A level 0 welcoming community exhibits the following characteristics:
- Honest and direct technical feedback is encouraged
- Contributors are encouraged to work out social issues in a healthy manner
- Day-to-day community interactions are generally at DISCON level 1 (Everything is peachy), occasionally dipping down to DISCON level 2 (Non-personal Insults) or DISCON level 3 (swearing)
- Contributors who repeatedly reach DISCON level 4 (personal insults) are encouraged to change
- Contributors who reach DISCON level 5 (threats) are discouraged from participating
- Repeat harassers are removed from conferences and banned from communication channels
- Newbies are warned about any “missing stairs” and people who give unhelpful feedback
- Code of conduct spells out what behaviors are encouraged and discouraged
- When microaggressions are pointed out, community members stop, listen, and apologize
- The whole community, including leadership and community managers actively enforce communication standards
Level 1: on-boarding
The next phase in improving diversity is figuring out how to on-board newcomers. If diverse candidates are only 1-10% of newcomers, but you have a 90% fail rate for people who try to make their first contribution, well, you can’t expect many diverse newcomers to stick around, can you? It’s also essential to explain your unwritten tribal knowledge, so that diverse candidates (who are more likely to be afraid of upsetting the status quo) know what they’re getting into.
Signs of a level 1 welcoming community:
- Documentation on where to interact with the community (irc, mailing list, bug tracker, etc)
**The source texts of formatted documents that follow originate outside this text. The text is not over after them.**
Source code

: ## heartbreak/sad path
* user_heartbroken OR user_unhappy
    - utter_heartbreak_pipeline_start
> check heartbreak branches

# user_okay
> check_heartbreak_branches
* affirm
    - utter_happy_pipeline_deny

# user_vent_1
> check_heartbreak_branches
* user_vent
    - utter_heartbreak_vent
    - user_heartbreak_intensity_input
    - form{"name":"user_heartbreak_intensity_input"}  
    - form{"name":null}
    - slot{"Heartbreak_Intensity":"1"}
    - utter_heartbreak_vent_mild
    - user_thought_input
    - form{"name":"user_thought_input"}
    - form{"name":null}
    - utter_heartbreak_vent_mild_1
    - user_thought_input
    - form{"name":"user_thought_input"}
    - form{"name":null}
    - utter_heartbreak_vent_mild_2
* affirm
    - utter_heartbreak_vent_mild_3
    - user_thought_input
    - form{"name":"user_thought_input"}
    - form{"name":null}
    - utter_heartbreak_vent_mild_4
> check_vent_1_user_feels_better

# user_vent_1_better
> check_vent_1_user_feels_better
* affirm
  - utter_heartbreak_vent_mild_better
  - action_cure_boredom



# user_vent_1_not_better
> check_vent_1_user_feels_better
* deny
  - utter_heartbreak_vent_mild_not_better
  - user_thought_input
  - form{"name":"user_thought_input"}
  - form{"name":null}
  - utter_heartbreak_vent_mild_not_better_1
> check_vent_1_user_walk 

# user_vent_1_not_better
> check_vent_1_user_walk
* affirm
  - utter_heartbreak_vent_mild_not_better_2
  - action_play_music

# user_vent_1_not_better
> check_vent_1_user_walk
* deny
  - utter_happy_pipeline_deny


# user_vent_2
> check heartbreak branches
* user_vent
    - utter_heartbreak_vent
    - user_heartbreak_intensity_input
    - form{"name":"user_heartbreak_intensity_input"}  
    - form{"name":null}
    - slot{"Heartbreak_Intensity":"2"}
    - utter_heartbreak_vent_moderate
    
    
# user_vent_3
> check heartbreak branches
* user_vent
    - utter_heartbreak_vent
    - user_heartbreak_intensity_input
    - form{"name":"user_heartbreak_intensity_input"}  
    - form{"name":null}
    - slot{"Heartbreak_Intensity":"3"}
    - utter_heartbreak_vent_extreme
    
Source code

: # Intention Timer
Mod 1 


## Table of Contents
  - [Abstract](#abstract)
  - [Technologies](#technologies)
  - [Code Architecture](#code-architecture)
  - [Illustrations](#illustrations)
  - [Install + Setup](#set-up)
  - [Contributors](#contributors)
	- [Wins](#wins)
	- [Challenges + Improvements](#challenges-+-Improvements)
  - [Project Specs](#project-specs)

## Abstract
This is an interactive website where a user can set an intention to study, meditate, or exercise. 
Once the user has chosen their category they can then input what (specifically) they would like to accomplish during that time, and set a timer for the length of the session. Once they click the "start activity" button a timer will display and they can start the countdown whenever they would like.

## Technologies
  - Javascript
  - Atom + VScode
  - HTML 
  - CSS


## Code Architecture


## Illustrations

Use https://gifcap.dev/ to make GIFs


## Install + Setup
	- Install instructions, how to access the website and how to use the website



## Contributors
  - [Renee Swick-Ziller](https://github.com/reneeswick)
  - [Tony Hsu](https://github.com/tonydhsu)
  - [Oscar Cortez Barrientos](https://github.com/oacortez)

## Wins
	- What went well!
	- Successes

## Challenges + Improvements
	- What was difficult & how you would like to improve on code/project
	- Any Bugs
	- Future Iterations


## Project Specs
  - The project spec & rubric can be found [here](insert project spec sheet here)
- In-person conferences to encourage networking with new members
- Video or in-person chats to put a face to a name and encourage empathy and camaraderie
- Documented first steps for compiling, running, testing, and polishing contributions
- Easy, no-setup web harness for testing new contributions
- Step-by-step tutorials, which are kept up-to-date
- Coding style (what’s required and what’s optional, and who to listen to when developers disagree)
- Release schedule and feature cut-off dates
- How to give back non-code contributions (bug reports, docs, tutorials, testing, event planning, graphical design)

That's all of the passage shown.